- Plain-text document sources
*** Begin section ***

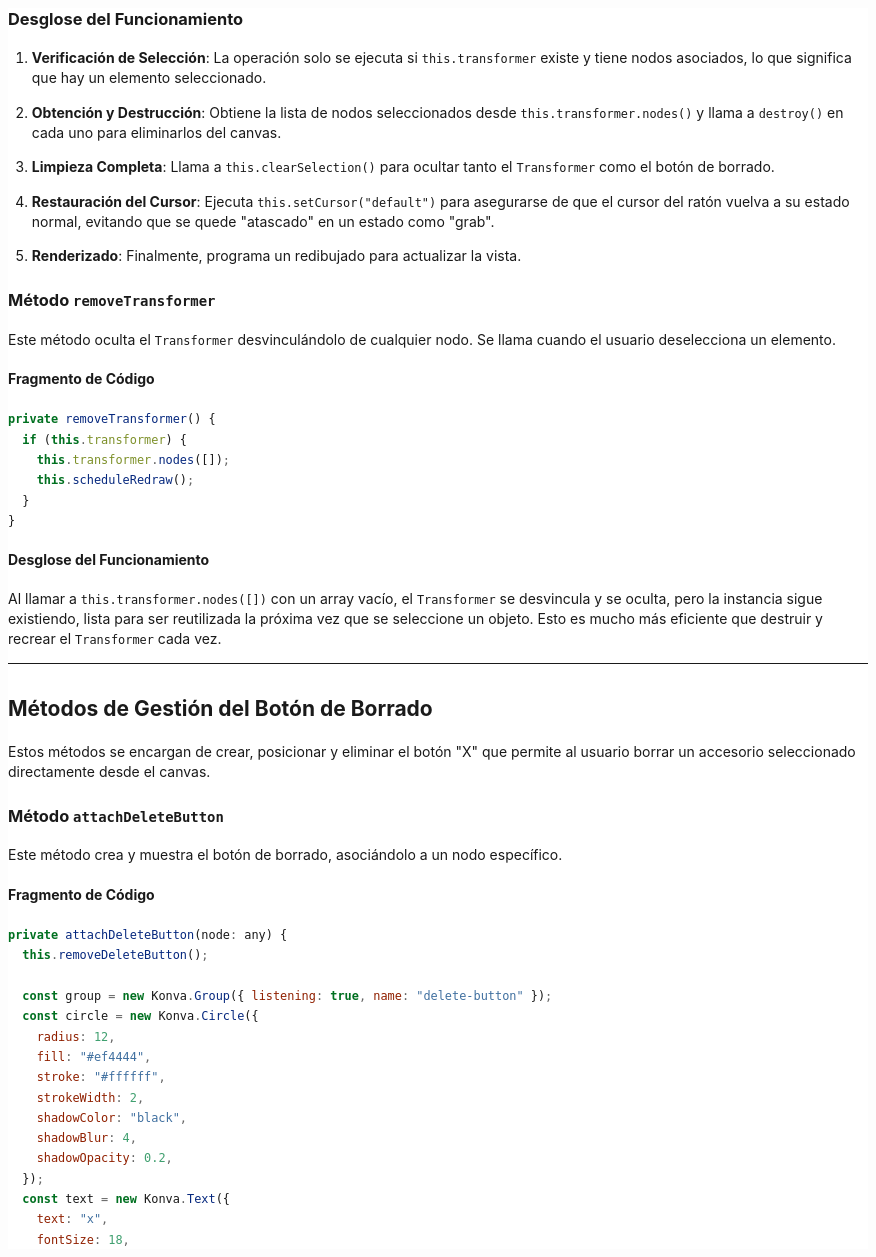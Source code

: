 ### Desglose del Funcionamiento

1.  **Verificación de Selección**: La operación solo se ejecuta si `this.transformer` existe y tiene nodos asociados, lo que significa que hay un elemento seleccionado.

2.  **Obtención y Destrucción**: Obtiene la lista de nodos seleccionados desde `this.transformer.nodes()` y llama a `destroy()` en cada uno para eliminarlos del canvas.

3.  **Limpieza Completa**: Llama a `this.clearSelection()` para ocultar tanto el `Transformer` como el botón de borrado.

4.  **Restauración del Cursor**: Ejecuta `this.setCursor("default")` para asegurarse de que el cursor del ratón vuelva a su estado normal, evitando que se quede "atascado" en un estado como "grab".

5.  **Renderizado**: Finalmente, programa un redibujado para actualizar la vista.

### Método `removeTransformer`

Este método oculta el `Transformer` desvinculándolo de cualquier nodo. Se llama cuando el usuario deselecciona un elemento.

#### Fragmento de Código

```javascript
private removeTransformer() {
  if (this.transformer) {
    this.transformer.nodes([]);
    this.scheduleRedraw();
  }
}
```

#### Desglose del Funcionamiento

Al llamar a `this.transformer.nodes([])` con un array vacío, el `Transformer` se desvincula y se oculta, pero la instancia sigue existiendo, lista para ser reutilizada la próxima vez que se seleccione un objeto. Esto es mucho más eficiente que destruir y recrear el `Transformer` cada vez.

---

## Métodos de Gestión del Botón de Borrado

Estos métodos se encargan de crear, posicionar y eliminar el botón "X" que permite al usuario borrar un accesorio seleccionado directamente desde el canvas.

### Método `attachDeleteButton`

Este método crea y muestra el botón de borrado, asociándolo a un nodo específico.

#### Fragmento de Código

```javascript
private attachDeleteButton(node: any) {
  this.removeDeleteButton();

  const group = new Konva.Group({ listening: true, name: "delete-button" });
  const circle = new Konva.Circle({
    radius: 12,
    fill: "#ef4444",
    stroke: "#ffffff",
    strokeWidth: 2,
    shadowColor: "black",
    shadowBlur: 4,
    shadowOpacity: 0.2,
  });
  const text = new Konva.Text({
    text: "x",
    fontSize: 18,
```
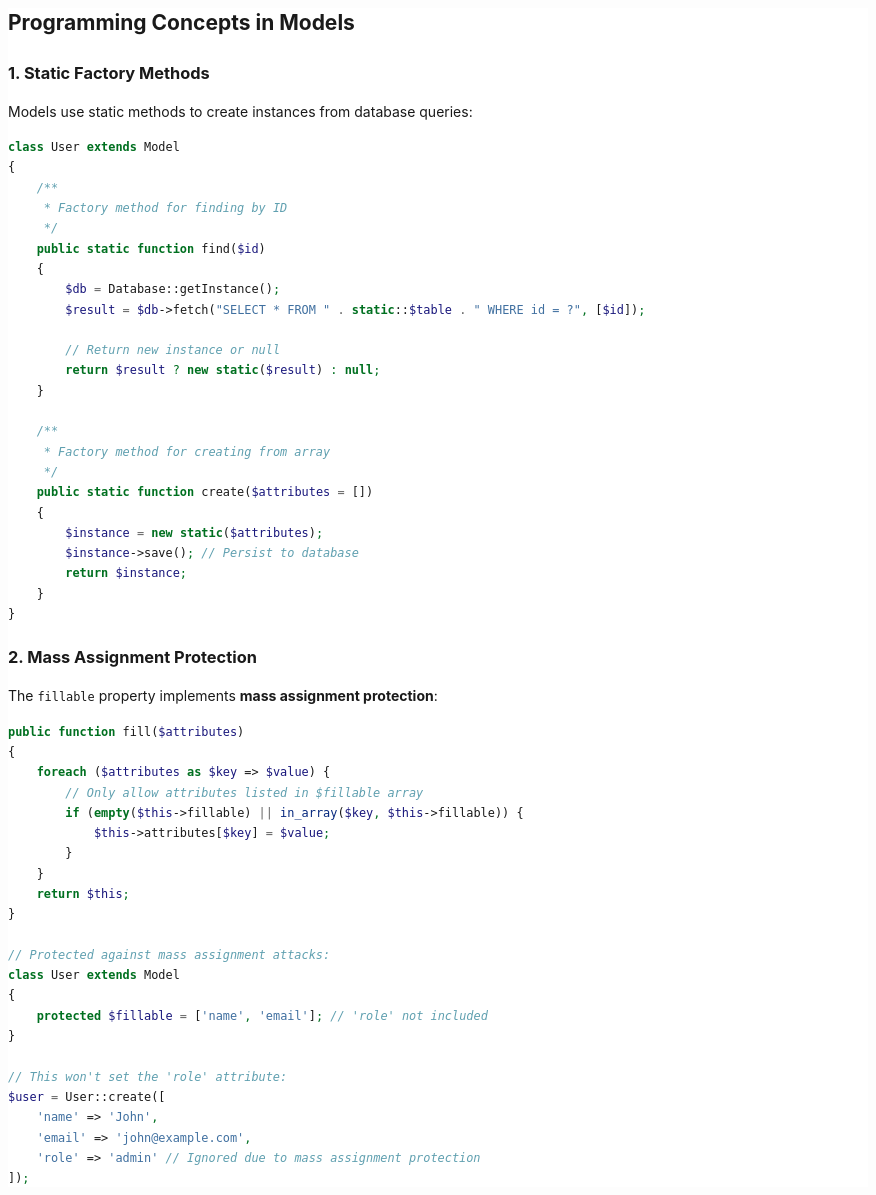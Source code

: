 
## Programming Concepts in Models

### 1. Static Factory Methods

Models use static methods to create instances from database queries:

```php
class User extends Model
{
    /**
     * Factory method for finding by ID
     */
    public static function find($id)
    {
        $db = Database::getInstance();
        $result = $db->fetch("SELECT * FROM " . static::$table . " WHERE id = ?", [$id]);
        
        // Return new instance or null
        return $result ? new static($result) : null;
    }
    
    /**
     * Factory method for creating from array
     */
    public static function create($attributes = [])
    {
        $instance = new static($attributes);
        $instance->save(); // Persist to database
        return $instance;
    }
}
```

### 2. Mass Assignment Protection

The `fillable` property implements **mass assignment protection**:

```php
public function fill($attributes)
{
    foreach ($attributes as $key => $value) {
        // Only allow attributes listed in $fillable array
        if (empty($this->fillable) || in_array($key, $this->fillable)) {
            $this->attributes[$key] = $value;
        }
    }
    return $this;
}

// Protected against mass assignment attacks:
class User extends Model
{
    protected $fillable = ['name', 'email']; // 'role' not included
}

// This won't set the 'role' attribute:
$user = User::create([
    'name' => 'John',
    'email' => 'john@example.com',
    'role' => 'admin' // Ignored due to mass assignment protection
]);
```
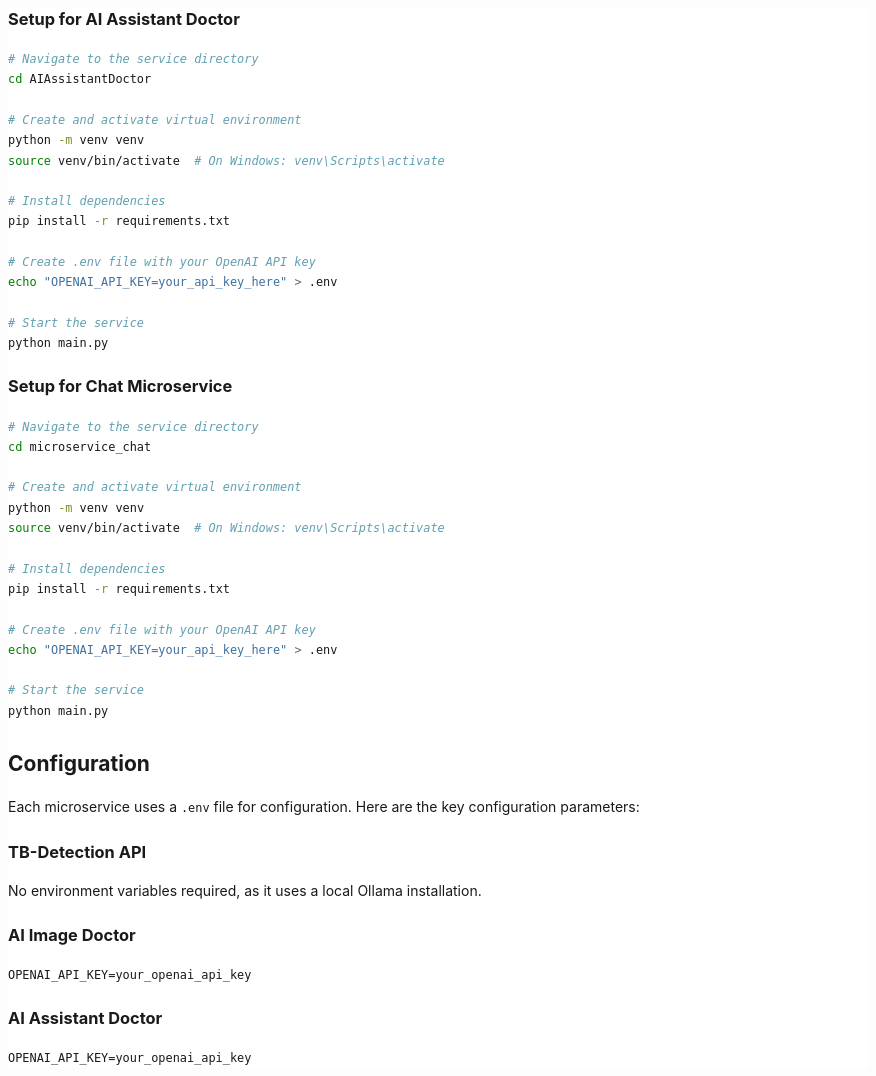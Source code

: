 ### Setup for AI Assistant Doctor
```bash
# Navigate to the service directory
cd AIAssistantDoctor

# Create and activate virtual environment
python -m venv venv
source venv/bin/activate  # On Windows: venv\Scripts\activate

# Install dependencies
pip install -r requirements.txt

# Create .env file with your OpenAI API key
echo "OPENAI_API_KEY=your_api_key_here" > .env

# Start the service
python main.py
```

### Setup for Chat Microservice
```bash
# Navigate to the service directory
cd microservice_chat

# Create and activate virtual environment
python -m venv venv
source venv/bin/activate  # On Windows: venv\Scripts\activate

# Install dependencies
pip install -r requirements.txt

# Create .env file with your OpenAI API key
echo "OPENAI_API_KEY=your_api_key_here" > .env

# Start the service
python main.py
```

## Configuration

Each microservice uses a `.env` file for configuration. Here are the key configuration parameters:

### TB-Detection API
No environment variables required, as it uses a local Ollama installation.

### AI Image Doctor
```
OPENAI_API_KEY=your_openai_api_key
```

### AI Assistant Doctor
```
OPENAI_API_KEY=your_openai_api_key
```
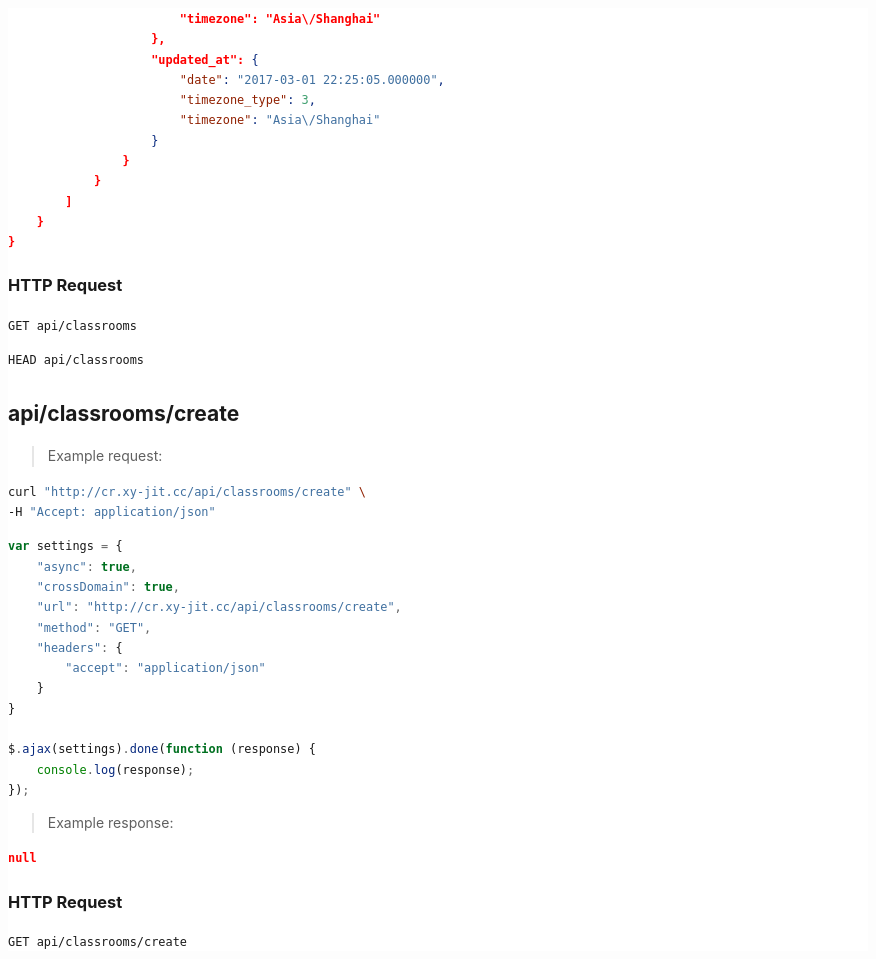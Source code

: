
```json
                        "timezone": "Asia\/Shanghai"
                    },
                    "updated_at": {
                        "date": "2017-03-01 22:25:05.000000",
                        "timezone_type": 3,
                        "timezone": "Asia\/Shanghai"
                    }
                }
            }
        ]
    }
}
```

### HTTP Request
`GET api/classrooms`

`HEAD api/classrooms`




## api/classrooms/create

> Example request:

```bash
curl "http://cr.xy-jit.cc/api/classrooms/create" \
-H "Accept: application/json"
```

```javascript
var settings = {
    "async": true,
    "crossDomain": true,
    "url": "http://cr.xy-jit.cc/api/classrooms/create",
    "method": "GET",
    "headers": {
        "accept": "application/json"
    }
}

$.ajax(settings).done(function (response) {
    console.log(response);
});
```

> Example response:

```json
null
```

### HTTP Request
`GET api/classrooms/create`
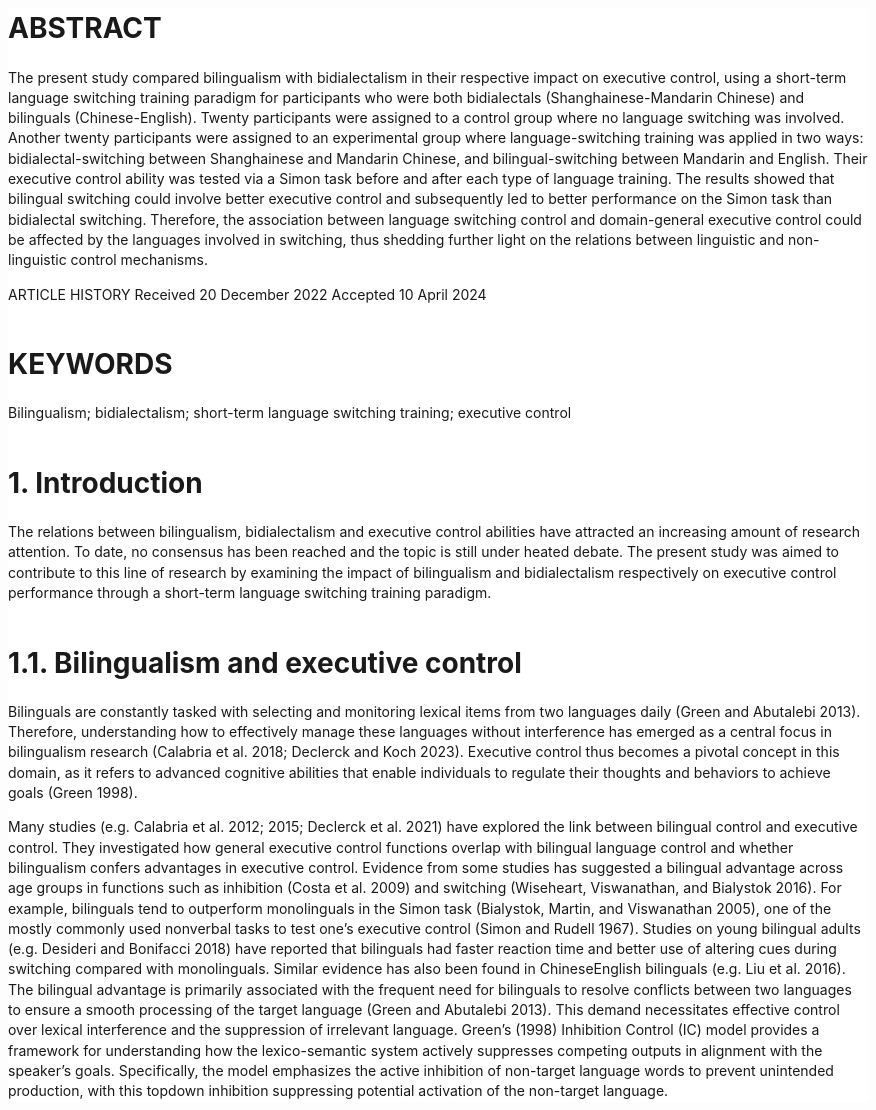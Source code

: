 # ABSTRACT

The present study compared bilingualism with bidialectalism in their respective impact on executive control, using a short-term language switching training paradigm for participants who were both bidialectals (Shanghainese-Mandarin Chinese) and bilinguals (Chinese-English). Twenty participants were assigned to a control group where no language switching was involved. Another twenty participants were assigned to an experimental group where language-switching training was applied in two ways: bidialectal-switching between Shanghainese and Mandarin Chinese, and bilingual-switching between Mandarin and English. Their executive control ability was tested via a Simon task before and after each type of language training. The results showed that bilingual switching could involve better executive control and subsequently led to better performance on the Simon task than bidialectal switching. Therefore, the association between language switching control and domain-general executive control could be affected by the languages involved in switching, thus shedding further light on the relations between linguistic and non-linguistic control mechanisms.

ARTICLE HISTORY Received 20 December 2022 Accepted 10 April 2024

# KEYWORDS

Bilingualism; bidialectalism; short-term language switching training; executive control

# 1. Introduction

The relations between bilingualism, bidialectalism and executive control abilities have attracted an increasing amount of research attention. To date, no consensus has been reached and the topic is still under heated debate. The present study was aimed to contribute to this line of research by examining the impact of bilingualism and bidialectalism respectively on executive control performance through a short-term language switching training paradigm.

# 1.1. Bilingualism and executive control

Bilinguals are constantly tasked with selecting and monitoring lexical items from two languages daily (Green and Abutalebi 2013). Therefore, understanding how to effectively manage these languages without interference has emerged as a central focus in bilingualism research (Calabria et al. 2018; Declerck and Koch 2023). Executive control thus becomes a pivotal concept in this domain, as it refers to advanced cognitive abilities that enable individuals to regulate their thoughts and behaviors to achieve goals (Green 1998).

Many studies (e.g. Calabria et al. 2012; 2015; Declerck et al. 2021) have explored the link between bilingual control and executive control. They investigated how general executive control functions overlap with bilingual language control and whether bilingualism confers advantages in executive control. Evidence from some studies has suggested a bilingual advantage across age groups in functions such as inhibition (Costa et al. 2009) and switching (Wiseheart, Viswanathan, and Bialystok 2016). For example, bilinguals tend to outperform monolinguals in the Simon task (Bialystok, Martin, and Viswanathan 2005), one of the mostly commonly used nonverbal tasks to test one’s executive control (Simon and Rudell 1967). Studies on young bilingual adults (e.g. Desideri and Bonifacci 2018) have reported that bilinguals had faster reaction time and better use of altering cues during switching compared with monolinguals. Similar evidence has also been found in ChineseEnglish bilinguals (e.g. Liu et al. 2016). The bilingual advantage is primarily associated with the frequent need for bilinguals to resolve conflicts between two languages to ensure a smooth processing of the target language (Green and Abutalebi 2013). This demand necessitates effective control over lexical interference and the suppression of irrelevant language. Green’s (1998) Inhibition Control (IC) model provides a framework for understanding how the lexico-semantic system actively suppresses competing outputs in alignment with the speaker’s goals. Specifically, the model emphasizes the active inhibition of non-target language words to prevent unintended production, with this topdown inhibition suppressing potential activation of the non-target language.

*** End section ***

- What to produce
Output only the lines running from the top of the data above to the line with "botón de borrado.", inclusive, word for word and without pictures.

- Result of this task
Source code

: ### Desglose del Funcionamiento

1.  **Verificación de Selección**: La operación solo se ejecuta si `this.transformer` existe y tiene nodos asociados, lo que significa que hay un elemento seleccionado.

2.  **Obtención y Destrucción**: Obtiene la lista de nodos seleccionados desde `this.transformer.nodes()` y llama a `destroy()` en cada uno para eliminarlos del canvas.

3.  **Limpieza Completa**: Llama a `this.clearSelection()` para ocultar tanto el `Transformer` como el botón de borrado.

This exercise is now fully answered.